Work to be completed: Write out the whole listing. Leave out nothing.

Listed entries:
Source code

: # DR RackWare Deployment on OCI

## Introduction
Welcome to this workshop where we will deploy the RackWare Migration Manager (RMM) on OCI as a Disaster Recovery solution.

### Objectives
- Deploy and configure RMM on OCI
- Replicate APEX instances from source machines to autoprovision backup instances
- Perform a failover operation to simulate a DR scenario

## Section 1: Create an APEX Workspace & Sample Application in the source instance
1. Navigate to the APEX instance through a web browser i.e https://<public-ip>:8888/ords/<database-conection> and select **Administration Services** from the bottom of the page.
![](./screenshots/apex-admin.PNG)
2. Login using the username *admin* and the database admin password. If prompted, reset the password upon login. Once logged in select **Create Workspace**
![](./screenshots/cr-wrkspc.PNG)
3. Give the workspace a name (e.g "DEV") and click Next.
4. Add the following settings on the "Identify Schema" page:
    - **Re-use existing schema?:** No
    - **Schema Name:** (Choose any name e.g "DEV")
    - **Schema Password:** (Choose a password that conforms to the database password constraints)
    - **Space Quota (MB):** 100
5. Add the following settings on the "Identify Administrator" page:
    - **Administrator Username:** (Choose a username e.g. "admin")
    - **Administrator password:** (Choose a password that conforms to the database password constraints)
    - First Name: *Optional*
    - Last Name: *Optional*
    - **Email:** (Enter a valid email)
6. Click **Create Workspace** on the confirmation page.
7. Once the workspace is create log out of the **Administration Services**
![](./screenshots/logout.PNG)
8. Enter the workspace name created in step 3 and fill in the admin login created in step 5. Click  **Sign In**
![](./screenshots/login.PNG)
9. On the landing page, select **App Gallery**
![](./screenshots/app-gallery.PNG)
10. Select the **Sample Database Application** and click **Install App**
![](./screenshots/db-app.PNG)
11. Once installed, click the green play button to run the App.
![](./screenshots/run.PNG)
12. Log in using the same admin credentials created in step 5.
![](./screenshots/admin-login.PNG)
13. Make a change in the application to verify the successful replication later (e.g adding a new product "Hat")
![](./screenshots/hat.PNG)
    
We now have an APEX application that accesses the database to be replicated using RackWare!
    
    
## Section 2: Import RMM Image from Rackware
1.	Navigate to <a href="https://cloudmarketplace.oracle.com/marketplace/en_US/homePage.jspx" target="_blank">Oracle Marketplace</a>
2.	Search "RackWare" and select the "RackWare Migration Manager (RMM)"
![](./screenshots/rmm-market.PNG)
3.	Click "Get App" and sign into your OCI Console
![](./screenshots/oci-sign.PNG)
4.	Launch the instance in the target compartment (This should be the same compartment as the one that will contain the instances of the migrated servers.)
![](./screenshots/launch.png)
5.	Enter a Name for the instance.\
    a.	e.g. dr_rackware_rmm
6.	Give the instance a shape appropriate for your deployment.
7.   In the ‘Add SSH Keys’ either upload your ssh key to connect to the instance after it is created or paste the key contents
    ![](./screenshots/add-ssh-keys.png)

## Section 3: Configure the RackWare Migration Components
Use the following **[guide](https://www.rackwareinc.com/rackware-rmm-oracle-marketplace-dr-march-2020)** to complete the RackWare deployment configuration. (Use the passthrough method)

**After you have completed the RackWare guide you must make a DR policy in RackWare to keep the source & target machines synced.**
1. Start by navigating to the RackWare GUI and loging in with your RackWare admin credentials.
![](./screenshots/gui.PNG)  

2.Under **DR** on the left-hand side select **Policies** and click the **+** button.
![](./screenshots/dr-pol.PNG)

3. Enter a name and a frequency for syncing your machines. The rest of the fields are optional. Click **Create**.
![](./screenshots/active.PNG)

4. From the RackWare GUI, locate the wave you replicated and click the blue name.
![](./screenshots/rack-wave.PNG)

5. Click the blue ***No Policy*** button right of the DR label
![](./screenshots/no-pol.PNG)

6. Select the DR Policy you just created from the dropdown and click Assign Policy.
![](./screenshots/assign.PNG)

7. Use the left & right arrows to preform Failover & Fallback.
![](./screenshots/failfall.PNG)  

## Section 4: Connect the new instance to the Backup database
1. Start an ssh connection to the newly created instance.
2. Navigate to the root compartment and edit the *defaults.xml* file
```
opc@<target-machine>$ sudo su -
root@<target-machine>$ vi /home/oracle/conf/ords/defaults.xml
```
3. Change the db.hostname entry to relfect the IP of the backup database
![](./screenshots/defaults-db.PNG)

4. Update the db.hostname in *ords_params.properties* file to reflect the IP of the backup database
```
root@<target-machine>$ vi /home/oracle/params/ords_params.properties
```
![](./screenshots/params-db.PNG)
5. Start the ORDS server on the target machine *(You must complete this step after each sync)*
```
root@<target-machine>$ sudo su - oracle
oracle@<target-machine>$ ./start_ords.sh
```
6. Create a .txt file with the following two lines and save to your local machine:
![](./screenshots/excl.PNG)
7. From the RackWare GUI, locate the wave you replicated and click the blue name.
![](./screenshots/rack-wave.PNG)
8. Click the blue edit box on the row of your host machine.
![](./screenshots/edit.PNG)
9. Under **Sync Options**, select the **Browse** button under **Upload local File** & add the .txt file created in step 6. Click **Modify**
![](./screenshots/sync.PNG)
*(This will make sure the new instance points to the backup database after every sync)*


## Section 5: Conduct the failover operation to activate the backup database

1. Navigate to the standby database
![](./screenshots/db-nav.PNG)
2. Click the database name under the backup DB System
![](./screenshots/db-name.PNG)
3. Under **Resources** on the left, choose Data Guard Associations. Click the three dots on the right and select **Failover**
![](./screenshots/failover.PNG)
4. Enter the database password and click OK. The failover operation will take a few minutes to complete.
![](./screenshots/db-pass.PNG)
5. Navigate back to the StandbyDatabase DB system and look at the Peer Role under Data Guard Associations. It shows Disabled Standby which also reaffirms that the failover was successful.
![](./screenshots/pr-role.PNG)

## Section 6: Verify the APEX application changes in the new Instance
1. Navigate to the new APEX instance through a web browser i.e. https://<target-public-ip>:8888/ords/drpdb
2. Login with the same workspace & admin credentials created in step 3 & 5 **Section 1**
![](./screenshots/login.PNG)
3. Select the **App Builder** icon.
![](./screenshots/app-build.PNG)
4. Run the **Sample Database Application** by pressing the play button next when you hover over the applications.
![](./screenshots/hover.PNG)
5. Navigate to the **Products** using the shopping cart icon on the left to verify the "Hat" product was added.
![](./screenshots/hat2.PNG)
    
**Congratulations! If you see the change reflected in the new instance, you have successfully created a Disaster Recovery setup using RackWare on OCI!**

Completed exercise:
Source code

: # DR RackWare Deployment on OCI

## Introduction
Welcome to this workshop where we will deploy the RackWare Migration Manager (RMM) on OCI as a Disaster Recovery solution.

### Objectives
- Deploy and configure RMM on OCI
- Replicate APEX instances from source machines to autoprovision backup instances
- Perform a failover operation to simulate a DR scenario

## Section 1: Create an APEX Workspace & Sample Application in the source instance
1. Navigate to the APEX instance through a web browser i.e https://<public-ip>:8888/ords/<database-conection> and select **Administration Services** from the bottom of the page.
![](./screenshots/apex-admin.PNG)
2. Login using the username *admin* and the database admin password. If prompted, reset the password upon login. Once logged in select **Create Workspace**
![](./screenshots/cr-wrkspc.PNG)
3. Give the workspace a name (e.g "DEV") and click Next.
4. Add the following settings on the "Identify Schema" page:
    - **Re-use existing schema?:** No
    - **Schema Name:** (Choose any name e.g "DEV")
    - **Schema Password:** (Choose a password that conforms to the database password constraints)
    - **Space Quota (MB):** 100
5. Add the following settings on the "Identify Administrator" page:
    - **Administrator Username:** (Choose a username e.g. "admin")
    - **Administrator password:** (Choose a password that conforms to the database password constraints)
    - First Name: *Optional*
    - Last Name: *Optional*
    - **Email:** (Enter a valid email)
6. Click **Create Workspace** on the confirmation page.
7. Once the workspace is create log out of the **Administration Services**
![](./screenshots/logout.PNG)
8. Enter the workspace name created in step 3 and fill in the admin login created in step 5. Click  **Sign In**
![](./screenshots/login.PNG)
9. On the landing page, select **App Gallery**
![](./screenshots/app-gallery.PNG)
10. Select the **Sample Database Application** and click **Install App**
![](./screenshots/db-app.PNG)
11. Once installed, click the green play button to run the App.
![](./screenshots/run.PNG)
12. Log in using the same admin credentials created in step 5.
![](./screenshots/admin-login.PNG)
13. Make a change in the application to verify the successful replication later (e.g adding a new product "Hat")
![](./screenshots/hat.PNG)
    
We now have an APEX application that accesses the database to be replicated using RackWare!
    
    
## Section 2: Import RMM Image from Rackware
1.	Navigate to <a href="https://cloudmarketplace.oracle.com/marketplace/en_US/homePage.jspx" target="_blank">Oracle Marketplace</a>
2.	Search "RackWare" and select the "RackWare Migration Manager (RMM)"
![](./screenshots/rmm-market.PNG)
3.	Click "Get App" and sign into your OCI Console
![](./screenshots/oci-sign.PNG)
4.	Launch the instance in the target compartment (This should be the same compartment as the one that will contain the instances of the migrated servers.)
![](./screenshots/launch.png)
5.	Enter a Name for the instance.\
    a.	e.g. dr_rackware_rmm
6.	Give the instance a shape appropriate for your deployment.
7.   In the ‘Add SSH Keys’ either upload your ssh key to connect to the instance after it is created or paste the key contents
    ![](./screenshots/add-ssh-keys.png)

## Section 3: Configure the RackWare Migration Components
Use the following **[guide](https://www.rackwareinc.com/rackware-rmm-oracle-marketplace-dr-march-2020)** to complete the RackWare deployment configuration. (Use the passthrough method)

**After you have completed the RackWare guide you must make a DR policy in RackWare to keep the source & target machines synced.**
1. Start by navigating to the RackWare GUI and loging in with your RackWare admin credentials.
![](./screenshots/gui.PNG)  

2.Under **DR** on the left-hand side select **Policies** and click the **+** button.
![](./screenshots/dr-pol.PNG)

3. Enter a name and a frequency for syncing your machines. The rest of the fields are optional. Click **Create**.
![](./screenshots/active.PNG)

4. From the RackWare GUI, locate the wave you replicated and click the blue name.
![](./screenshots/rack-wave.PNG)

5. Click the blue ***No Policy*** button right of the DR label
![](./screenshots/no-pol.PNG)

6. Select the DR Policy you just created from the dropdown and click Assign Policy.
![](./screenshots/assign.PNG)

7. Use the left & right arrows to preform Failover & Fallback.
![](./screenshots/failfall.PNG)  

## Section 4: Connect the new instance to the Backup database
1. Start an ssh connection to the newly created instance.
2. Navigate to the root compartment and edit the *defaults.xml* file
```
opc@<target-machine>$ sudo su -
root@<target-machine>$ vi /home/oracle/conf/ords/defaults.xml
```
3. Change the db.hostname entry to relfect the IP of the backup database
![](./screenshots/defaults-db.PNG)

4. Update the db.hostname in *ords_params.properties* file to reflect the IP of the backup database
```
root@<target-machine>$ vi /home/oracle/params/ords_params.properties
```
![](./screenshots/params-db.PNG)
5. Start the ORDS server on the target machine *(You must complete this step after each sync)*
```
root@<target-machine>$ sudo su - oracle
oracle@<target-machine>$ ./start_ords.sh
```
6. Create a .txt file with the following two lines and save to your local machine:
![](./screenshots/excl.PNG)
7. From the RackWare GUI, locate the wave you replicated and click the blue name.
![](./screenshots/rack-wave.PNG)
8. Click the blue edit box on the row of your host machine.
![](./screenshots/edit.PNG)
9. Under **Sync Options**, select the **Browse** button under **Upload local File** & add the .txt file created in step 6. Click **Modify**
![](./screenshots/sync.PNG)
*(This will make sure the new instance points to the backup database after every sync)*


## Section 5: Conduct the failover operation to activate the backup database

1. Navigate to the standby database
![](./screenshots/db-nav.PNG)
2. Click the database name under the backup DB System
![](./screenshots/db-name.PNG)
3. Under **Resources** on the left, choose Data Guard Associations. Click the three dots on the right and select **Failover**
![](./screenshots/failover.PNG)
4. Enter the database password and click OK. The failover operation will take a few minutes to complete.
![](./screenshots/db-pass.PNG)
5. Navigate back to the StandbyDatabase DB system and look at the Peer Role under Data Guard Associations. It shows Disabled Standby which also reaffirms that the failover was successful.
![](./screenshots/pr-role.PNG)

## Section 6: Verify the APEX application changes in the new Instance
1. Navigate to the new APEX instance through a web browser i.e. https://<target-public-ip>:8888/ords/drpdb
2. Login with the same workspace & admin credentials created in step 3 & 5 **Section 1**
![](./screenshots/login.PNG)
3. Select the **App Builder** icon.
![](./screenshots/app-build.PNG)
4. Run the **Sample Database Application** by pressing the play button next when you hover over the applications.
![](./screenshots/hover.PNG)
5. Navigate to the **Products** using the shopping cart icon on the left to verify the "Hat" product was added.
![](./screenshots/hat2.PNG)
    
**Congratulations! If you see the change reflected in the new instance, you have successfully created a Disaster Recovery setup using RackWare on OCI!**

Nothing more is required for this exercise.